Please give nothing except the number of lines in the records below that include the word "metody".

[Dataset content — start]

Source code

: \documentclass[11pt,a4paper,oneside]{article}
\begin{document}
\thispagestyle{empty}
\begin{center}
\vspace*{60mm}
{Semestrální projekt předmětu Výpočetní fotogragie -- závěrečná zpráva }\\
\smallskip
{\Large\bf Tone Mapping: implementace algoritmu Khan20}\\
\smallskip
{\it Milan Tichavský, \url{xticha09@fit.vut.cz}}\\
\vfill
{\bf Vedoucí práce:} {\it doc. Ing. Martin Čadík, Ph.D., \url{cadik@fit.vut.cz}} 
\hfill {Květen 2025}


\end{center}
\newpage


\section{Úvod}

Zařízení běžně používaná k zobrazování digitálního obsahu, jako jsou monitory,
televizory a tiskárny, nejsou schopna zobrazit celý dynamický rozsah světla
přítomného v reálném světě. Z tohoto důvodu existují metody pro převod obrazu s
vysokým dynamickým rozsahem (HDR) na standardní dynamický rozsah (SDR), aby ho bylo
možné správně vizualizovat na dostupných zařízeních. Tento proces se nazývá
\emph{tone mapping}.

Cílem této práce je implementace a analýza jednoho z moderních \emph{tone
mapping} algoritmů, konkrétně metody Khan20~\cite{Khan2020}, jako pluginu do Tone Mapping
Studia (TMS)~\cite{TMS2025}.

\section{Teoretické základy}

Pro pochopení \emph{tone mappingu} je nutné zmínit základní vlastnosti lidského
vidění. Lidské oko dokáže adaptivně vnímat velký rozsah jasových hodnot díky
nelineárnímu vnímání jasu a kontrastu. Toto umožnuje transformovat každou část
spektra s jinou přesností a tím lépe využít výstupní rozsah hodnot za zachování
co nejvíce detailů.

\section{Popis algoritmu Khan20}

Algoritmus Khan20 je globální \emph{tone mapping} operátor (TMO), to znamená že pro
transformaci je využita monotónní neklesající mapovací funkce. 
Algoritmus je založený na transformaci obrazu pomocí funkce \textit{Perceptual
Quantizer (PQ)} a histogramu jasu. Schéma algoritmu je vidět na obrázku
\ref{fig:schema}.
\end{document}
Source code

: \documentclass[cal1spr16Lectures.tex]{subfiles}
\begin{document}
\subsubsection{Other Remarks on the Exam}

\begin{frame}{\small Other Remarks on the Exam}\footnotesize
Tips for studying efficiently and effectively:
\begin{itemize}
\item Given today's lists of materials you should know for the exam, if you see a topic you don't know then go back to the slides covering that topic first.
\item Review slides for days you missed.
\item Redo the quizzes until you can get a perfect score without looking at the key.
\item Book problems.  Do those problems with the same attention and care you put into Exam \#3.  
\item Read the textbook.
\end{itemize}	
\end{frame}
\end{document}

[Dataset content — finish]
[Dataset content — start]

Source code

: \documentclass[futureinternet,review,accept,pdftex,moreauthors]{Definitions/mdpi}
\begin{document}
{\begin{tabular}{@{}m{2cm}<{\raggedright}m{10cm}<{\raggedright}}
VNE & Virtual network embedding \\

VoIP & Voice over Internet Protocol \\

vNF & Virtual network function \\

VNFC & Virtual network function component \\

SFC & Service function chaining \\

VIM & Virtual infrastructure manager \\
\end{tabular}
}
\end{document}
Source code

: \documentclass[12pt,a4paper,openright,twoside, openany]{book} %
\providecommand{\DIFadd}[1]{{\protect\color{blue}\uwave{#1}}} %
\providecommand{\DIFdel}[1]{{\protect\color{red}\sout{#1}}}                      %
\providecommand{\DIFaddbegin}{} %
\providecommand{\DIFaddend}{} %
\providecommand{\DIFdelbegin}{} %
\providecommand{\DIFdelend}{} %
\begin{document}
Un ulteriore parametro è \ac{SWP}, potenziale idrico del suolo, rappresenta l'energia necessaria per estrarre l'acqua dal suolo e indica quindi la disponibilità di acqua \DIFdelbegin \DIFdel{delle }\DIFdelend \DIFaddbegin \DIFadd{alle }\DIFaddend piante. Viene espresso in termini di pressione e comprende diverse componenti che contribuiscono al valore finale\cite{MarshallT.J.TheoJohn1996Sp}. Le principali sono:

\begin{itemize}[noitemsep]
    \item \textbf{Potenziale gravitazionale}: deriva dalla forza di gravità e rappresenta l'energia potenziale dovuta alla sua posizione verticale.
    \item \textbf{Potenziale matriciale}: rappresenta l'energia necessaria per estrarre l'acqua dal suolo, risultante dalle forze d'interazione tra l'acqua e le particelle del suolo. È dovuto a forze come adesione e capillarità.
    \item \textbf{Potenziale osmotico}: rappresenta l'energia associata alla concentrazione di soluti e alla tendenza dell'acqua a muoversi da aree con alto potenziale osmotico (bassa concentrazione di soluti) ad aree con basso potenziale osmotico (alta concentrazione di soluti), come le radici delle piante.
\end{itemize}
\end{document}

[Dataset content — finish]

*Response area*. 2